Multiple Measures And Singular Conclusions In A Twin City

A few weeks ago, the Minneapolis Star Tribune published teacher evaluation results for the district’s public school teachers in 2013-14. This decision generated a fair amount of controversy, but it’s worth noting that the Tribune, unlike the Los Angeles Times and New York City newspapers a few years ago, did not publish scores for individual teachers, only totals by school.

The data once again provide an opportunity to take a look at how results vary by student characteristics. This was indeed the focus of the Tribune’s story, which included the following headline: “Minneapolis’ worst teachers are in the poorest schools, data show." These types of conclusions, which simply take the results of new evaluations at face value, have characterized the discussion since the first new systems came online. Though understandable, they are also frustrating and a potential impediment to the policy process. At this early point, “the city’s teachers with the lowest evaluation ratings” is not the same thing as “the city’s worst teachers." Actually, as discussed in a previous post, the systematic variation in evaluation results by student characteristics, which the Tribune uses to draw conclusions about the distribution of the city’s “worst teachers," could just as easily be viewed as one of the many ways that one might assess the properties and even the validity of those results.

So, while there are no clear-cut "right" or "wrong" answers here, let’s take a quick look at the data and what they might tell us.
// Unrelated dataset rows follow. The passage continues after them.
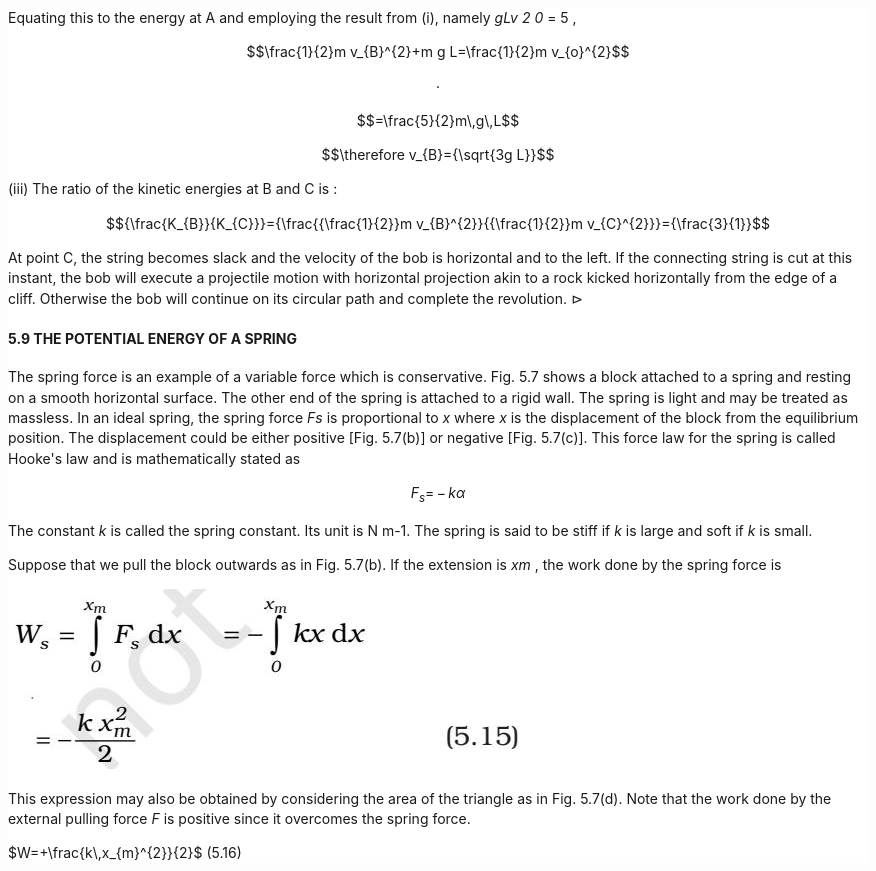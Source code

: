 Equating this to the energy at A and employing the result from (i), namely *gLv 2 0* = 5 ,

$$\frac{1}{2}m v_{B}^{2}+m g L=\frac{1}{2}m v_{o}^{2}$$
  
  

$$\cdot$$
  
  

$$=\frac{5}{2}m\,g\,L$$

$$\therefore v_{B}={\sqrt{3g L}}$$

(iii) The ratio of the kinetic energies at B and C is :

$${\frac{K_{B}}{K_{C}}}={\frac{{\frac{1}{2}}m v_{B}^{2}}{{\frac{1}{2}}m v_{C}^{2}}}={\frac{3}{1}}$$

At point C, the string becomes slack and the velocity of the bob is horizontal and to the left. If the connecting string is cut at this instant, the bob will execute a projectile motion with horizontal projection akin to a rock kicked horizontally from the edge of a cliff. Otherwise the bob will continue on its circular path and complete the revolution. ⊳

#### 5.9 THE POTENTIAL ENERGY OF A SPRING

The spring force is an example of a variable force which is conservative. Fig. 5.7 shows a block attached to a spring and resting on a smooth horizontal surface. The other end of the spring is attached to a rigid wall. The spring is light and may be treated as massless. In an ideal spring, the spring force *Fs* is proportional to *x* where *x* is the displacement of the block from the equilibrium position. The displacement could be either positive [Fig. 5.7(b)] or negative [Fig. 5.7(c)]. This force law for the spring is called Hooke's law and is mathematically stated as

$$F_{s}=\,-\,k\alpha$$

The constant *k* is called the spring constant. Its unit is N m-1. The spring is said to be stiff if *k* is large and soft if *k* is small.

Suppose that we pull the block outwards as in Fig. 5.7(b). If the extension is *xm* , the work done by the spring force is

![](_page_9_Figure_10.jpeg)

This expression may also be obtained by considering the area of the triangle as in Fig. 5.7(d). Note that the work done by the external pulling force *F* is positive since it overcomes the spring force.

$W=+\frac{k\,x_{m}^{2}}{2}$ (5.16)

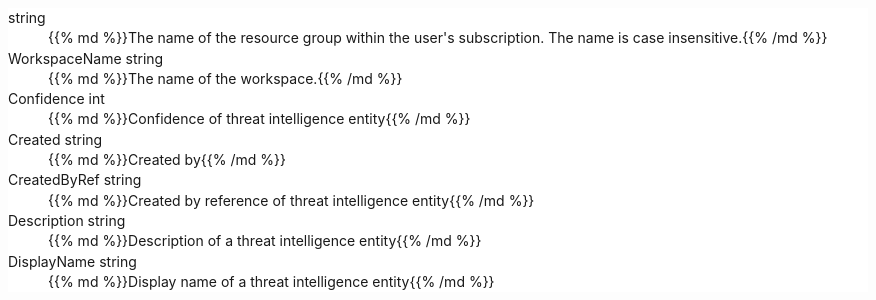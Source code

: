 </span>
        <span class="property-indicator"></span>
        <span class="property-type">string</span>
    </dt>
    <dd>{{% md %}}The name of the resource group within the user's subscription. The name is case insensitive.{{% /md %}}</dd>
    <dt class="property-required"
            title="Required">
        <span id="workspacename_go">
<a href="#workspacename_go" style="color: inherit; text-decoration: inherit;">Workspace<wbr>Name</a>
</span>
        <span class="property-indicator"></span>
        <span class="property-type">string</span>
    </dt>
    <dd>{{% md %}}The name of the workspace.{{% /md %}}</dd>
    <dt class="property-optional"
            title="Optional">
        <span id="confidence_go">
<a href="#confidence_go" style="color: inherit; text-decoration: inherit;">Confidence</a>
</span>
        <span class="property-indicator"></span>
        <span class="property-type">int</span>
    </dt>
    <dd>{{% md %}}Confidence of threat intelligence entity{{% /md %}}</dd>
    <dt class="property-optional"
            title="Optional">
        <span id="created_go">
<a href="#created_go" style="color: inherit; text-decoration: inherit;">Created</a>
</span>
        <span class="property-indicator"></span>
        <span class="property-type">string</span>
    </dt>
    <dd>{{% md %}}Created by{{% /md %}}</dd>
    <dt class="property-optional"
            title="Optional">
        <span id="createdbyref_go">
<a href="#createdbyref_go" style="color: inherit; text-decoration: inherit;">Created<wbr>By<wbr>Ref</a>
</span>
        <span class="property-indicator"></span>
        <span class="property-type">string</span>
    </dt>
    <dd>{{% md %}}Created by reference of threat intelligence entity{{% /md %}}</dd>
    <dt class="property-optional"
            title="Optional">
        <span id="description_go">
<a href="#description_go" style="color: inherit; text-decoration: inherit;">Description</a>
</span>
        <span class="property-indicator"></span>
        <span class="property-type">string</span>
    </dt>
    <dd>{{% md %}}Description of a threat intelligence entity{{% /md %}}</dd>
    <dt class="property-optional"
            title="Optional">
        <span id="displayname_go">
<a href="#displayname_go" style="color: inherit; text-decoration: inherit;">Display<wbr>Name</a>
</span>
        <span class="property-indicator"></span>
        <span class="property-type">string</span>
    </dt>
    <dd>{{% md %}}Display name of a threat intelligence entity{{% /md %}}</dd>
    <dt class="property-optional"
            title="Optional">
From what I can gather, the Tribune (or, perhaps, the district) assigned a rating to each school based, I assume, on the average performance of its teachers on a given component (this entails the loss of much data, and might cause confusion among those who conflate teacher evaluation outcomes with school effectiveness in general, but it's fine for our purposes here). They published the schoolwide totals in a map, which we might recast, using the underlying data, in order to get a slightly better sense of the overall relationship between teacher ratings and the characteristics of the students they teach.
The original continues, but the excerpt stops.